Right after the emergence of Pakistan, as an independent state, a central legislature, called as the first Constituent Assembly, was formed which was regulated under the Government of India Act, 1935. The responsibility and the functions of that Assembly was, twofold, i.e., firstly making a constitution for the state and secondly to legislate as a Supreme Legislature of the country. The Assembly comprised of a president and 76 members. There was a Governor General as the Head of the state. 


According to a convention, which was later on developed as a rule, a bill was to , be signed by the Governor-General after passing from the assembly, for becoming a law. 
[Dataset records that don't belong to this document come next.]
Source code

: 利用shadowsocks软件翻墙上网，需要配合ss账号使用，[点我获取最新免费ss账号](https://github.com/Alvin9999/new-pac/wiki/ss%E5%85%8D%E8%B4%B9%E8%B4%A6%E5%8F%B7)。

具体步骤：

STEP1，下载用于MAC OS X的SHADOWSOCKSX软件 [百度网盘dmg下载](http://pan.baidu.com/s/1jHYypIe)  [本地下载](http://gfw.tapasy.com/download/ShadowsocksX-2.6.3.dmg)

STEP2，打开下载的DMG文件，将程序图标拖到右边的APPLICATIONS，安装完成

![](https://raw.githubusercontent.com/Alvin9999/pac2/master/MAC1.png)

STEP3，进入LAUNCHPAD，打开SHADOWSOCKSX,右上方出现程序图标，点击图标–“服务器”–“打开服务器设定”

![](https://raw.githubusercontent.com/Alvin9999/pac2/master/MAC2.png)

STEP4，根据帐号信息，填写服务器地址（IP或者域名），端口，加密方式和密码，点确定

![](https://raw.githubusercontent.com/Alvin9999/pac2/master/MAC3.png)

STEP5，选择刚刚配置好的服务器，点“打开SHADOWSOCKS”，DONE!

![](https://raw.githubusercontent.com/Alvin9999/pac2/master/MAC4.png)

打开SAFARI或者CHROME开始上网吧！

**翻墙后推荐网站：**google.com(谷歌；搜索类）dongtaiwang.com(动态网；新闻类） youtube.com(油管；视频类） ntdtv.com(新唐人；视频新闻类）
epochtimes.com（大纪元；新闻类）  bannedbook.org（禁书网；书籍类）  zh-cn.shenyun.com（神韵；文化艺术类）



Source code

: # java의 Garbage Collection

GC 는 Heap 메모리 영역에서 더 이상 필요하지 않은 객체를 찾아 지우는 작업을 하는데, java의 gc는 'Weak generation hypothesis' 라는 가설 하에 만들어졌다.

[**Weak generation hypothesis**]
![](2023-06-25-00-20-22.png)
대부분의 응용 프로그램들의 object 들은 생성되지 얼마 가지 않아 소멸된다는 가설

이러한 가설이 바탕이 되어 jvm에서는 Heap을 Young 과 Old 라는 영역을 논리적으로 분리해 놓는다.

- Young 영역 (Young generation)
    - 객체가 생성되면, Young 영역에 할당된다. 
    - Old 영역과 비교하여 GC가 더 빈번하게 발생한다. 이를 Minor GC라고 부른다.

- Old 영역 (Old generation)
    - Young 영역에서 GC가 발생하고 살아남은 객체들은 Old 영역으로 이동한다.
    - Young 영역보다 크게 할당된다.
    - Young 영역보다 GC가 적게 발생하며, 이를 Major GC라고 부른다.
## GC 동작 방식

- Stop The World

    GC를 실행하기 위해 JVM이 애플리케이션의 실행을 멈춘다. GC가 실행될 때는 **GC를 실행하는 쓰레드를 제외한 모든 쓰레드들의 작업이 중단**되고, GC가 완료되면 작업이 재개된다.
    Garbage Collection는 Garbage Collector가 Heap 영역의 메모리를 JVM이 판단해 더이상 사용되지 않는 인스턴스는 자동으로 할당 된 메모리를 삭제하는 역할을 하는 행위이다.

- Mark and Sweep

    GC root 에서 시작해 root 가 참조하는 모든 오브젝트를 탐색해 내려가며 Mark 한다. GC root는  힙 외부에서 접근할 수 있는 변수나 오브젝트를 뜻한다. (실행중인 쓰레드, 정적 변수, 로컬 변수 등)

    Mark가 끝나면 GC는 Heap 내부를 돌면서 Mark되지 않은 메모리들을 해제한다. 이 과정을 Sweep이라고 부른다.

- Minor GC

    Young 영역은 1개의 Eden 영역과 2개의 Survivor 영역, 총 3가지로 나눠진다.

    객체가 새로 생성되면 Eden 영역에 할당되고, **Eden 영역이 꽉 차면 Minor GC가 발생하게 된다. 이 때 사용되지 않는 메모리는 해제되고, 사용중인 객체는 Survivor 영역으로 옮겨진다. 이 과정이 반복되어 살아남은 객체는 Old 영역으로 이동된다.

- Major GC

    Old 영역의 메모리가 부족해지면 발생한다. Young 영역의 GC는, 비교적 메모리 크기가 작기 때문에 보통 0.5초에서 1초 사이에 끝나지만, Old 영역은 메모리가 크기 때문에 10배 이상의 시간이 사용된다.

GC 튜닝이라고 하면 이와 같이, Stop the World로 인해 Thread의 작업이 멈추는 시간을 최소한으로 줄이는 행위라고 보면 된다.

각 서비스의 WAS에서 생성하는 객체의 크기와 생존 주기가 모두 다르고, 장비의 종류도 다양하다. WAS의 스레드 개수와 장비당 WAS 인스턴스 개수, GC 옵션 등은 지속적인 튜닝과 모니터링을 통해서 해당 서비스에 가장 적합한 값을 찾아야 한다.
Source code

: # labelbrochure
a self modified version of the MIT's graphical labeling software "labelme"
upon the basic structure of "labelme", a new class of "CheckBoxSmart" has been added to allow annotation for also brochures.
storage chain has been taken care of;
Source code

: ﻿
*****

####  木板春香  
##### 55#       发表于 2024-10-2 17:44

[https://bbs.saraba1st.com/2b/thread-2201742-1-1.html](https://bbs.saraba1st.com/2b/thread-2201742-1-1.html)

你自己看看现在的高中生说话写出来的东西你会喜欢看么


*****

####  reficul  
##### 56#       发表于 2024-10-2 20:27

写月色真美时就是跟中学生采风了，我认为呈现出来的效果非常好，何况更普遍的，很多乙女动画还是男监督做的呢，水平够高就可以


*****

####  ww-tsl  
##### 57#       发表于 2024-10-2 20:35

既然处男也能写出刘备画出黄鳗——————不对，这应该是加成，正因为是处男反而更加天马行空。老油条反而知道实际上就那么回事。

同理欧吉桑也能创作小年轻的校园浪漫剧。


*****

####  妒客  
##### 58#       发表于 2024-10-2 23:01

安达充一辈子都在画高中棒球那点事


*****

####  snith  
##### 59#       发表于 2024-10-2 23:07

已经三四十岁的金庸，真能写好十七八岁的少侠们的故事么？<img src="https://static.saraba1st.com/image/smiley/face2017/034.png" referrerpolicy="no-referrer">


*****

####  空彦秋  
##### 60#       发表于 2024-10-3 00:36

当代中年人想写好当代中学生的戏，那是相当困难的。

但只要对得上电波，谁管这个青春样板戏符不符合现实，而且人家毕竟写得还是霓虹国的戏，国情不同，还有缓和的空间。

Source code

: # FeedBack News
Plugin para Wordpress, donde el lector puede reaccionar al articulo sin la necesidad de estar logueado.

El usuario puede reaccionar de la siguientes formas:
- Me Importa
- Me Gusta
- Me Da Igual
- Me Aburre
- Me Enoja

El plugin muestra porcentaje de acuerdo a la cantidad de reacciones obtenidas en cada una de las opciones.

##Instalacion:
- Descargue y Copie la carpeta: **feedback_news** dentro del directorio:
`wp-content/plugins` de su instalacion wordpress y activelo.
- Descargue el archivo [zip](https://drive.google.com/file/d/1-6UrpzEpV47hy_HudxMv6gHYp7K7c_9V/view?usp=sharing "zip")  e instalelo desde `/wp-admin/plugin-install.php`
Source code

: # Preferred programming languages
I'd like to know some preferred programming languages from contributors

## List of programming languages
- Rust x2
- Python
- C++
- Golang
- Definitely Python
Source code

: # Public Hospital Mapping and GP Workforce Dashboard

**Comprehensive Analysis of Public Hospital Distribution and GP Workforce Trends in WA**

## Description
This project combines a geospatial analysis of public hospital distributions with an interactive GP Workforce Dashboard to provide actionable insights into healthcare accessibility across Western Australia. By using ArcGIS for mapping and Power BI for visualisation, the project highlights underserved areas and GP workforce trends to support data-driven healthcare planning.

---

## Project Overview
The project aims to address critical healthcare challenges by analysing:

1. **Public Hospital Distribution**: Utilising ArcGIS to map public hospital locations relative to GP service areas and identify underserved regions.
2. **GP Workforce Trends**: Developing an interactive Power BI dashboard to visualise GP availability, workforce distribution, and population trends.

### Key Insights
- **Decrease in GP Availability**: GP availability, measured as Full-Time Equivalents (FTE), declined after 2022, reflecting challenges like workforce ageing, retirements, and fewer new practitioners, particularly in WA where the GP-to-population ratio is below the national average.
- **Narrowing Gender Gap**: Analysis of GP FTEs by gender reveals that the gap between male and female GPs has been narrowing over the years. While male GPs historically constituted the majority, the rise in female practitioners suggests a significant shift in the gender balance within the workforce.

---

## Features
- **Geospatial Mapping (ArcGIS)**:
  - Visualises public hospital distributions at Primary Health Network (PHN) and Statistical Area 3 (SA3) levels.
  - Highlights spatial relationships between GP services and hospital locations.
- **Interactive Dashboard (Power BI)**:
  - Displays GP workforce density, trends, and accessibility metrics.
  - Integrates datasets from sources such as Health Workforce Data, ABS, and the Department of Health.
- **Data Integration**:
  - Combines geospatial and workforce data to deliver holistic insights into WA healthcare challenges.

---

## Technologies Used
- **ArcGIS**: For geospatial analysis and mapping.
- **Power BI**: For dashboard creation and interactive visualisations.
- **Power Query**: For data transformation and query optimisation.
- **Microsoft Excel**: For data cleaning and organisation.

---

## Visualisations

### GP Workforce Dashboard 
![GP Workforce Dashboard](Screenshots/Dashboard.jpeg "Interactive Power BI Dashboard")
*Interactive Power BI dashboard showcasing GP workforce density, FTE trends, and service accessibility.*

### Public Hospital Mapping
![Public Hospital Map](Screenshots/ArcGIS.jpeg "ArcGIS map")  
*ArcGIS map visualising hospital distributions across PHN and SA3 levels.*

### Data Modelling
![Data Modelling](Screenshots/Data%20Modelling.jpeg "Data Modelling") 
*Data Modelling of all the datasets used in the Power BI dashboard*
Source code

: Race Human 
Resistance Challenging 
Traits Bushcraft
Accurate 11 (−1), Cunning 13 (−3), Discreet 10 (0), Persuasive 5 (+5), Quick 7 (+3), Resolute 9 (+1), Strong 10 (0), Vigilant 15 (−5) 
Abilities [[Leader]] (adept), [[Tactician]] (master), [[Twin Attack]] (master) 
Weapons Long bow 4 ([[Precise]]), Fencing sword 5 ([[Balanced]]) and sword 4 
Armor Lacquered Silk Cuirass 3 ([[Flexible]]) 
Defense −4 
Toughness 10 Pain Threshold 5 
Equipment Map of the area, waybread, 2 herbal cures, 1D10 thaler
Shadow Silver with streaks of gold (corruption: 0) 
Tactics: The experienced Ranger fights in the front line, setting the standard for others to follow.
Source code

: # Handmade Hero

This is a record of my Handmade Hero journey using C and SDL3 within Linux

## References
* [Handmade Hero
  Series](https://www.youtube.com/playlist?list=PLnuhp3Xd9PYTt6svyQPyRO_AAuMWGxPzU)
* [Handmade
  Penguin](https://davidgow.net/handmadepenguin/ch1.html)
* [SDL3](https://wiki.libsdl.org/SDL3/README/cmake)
Moreover, the Governor-General could dissolve any minister, in accordance with the Article 10 of the Government of India Act, 1935, which he did to the previous Prime Minister Khawaja Nazimuddin, on March 1953, and then assigned the office of PM to Muhammad Ali Bogra who was acting at that time as ambassador in U.S.A. 
The Prime Minister achieved two amendments in the Constitution which stands as follow: 
(i) He, firstly, added in the Constitution 16th July, 1954, Article 223-A (containing all type of writs). 
(ii) Secondly, he repealed Article 10 in the Constitution, by virtue of which Governor-General could dissolve the ministers.
Mr. Muhammad Ali Bogra did not get both the enactments sanctioned from the Governor-General, Malik Ghulam Muhammad. PM did, all this, due to the apprehension of being dissolved.
But on the other hand, Governor-General observed another method. He dissolved the whole Assembly on 24th April, 1954, claiming that it had become ineffective, because of the failure in achieving its goal (Constitution making) within a due course of time. Governor-General used the following words:  
“The Constituent Assembly as at present constituted has lost the confidence of the people and can no longer function.” 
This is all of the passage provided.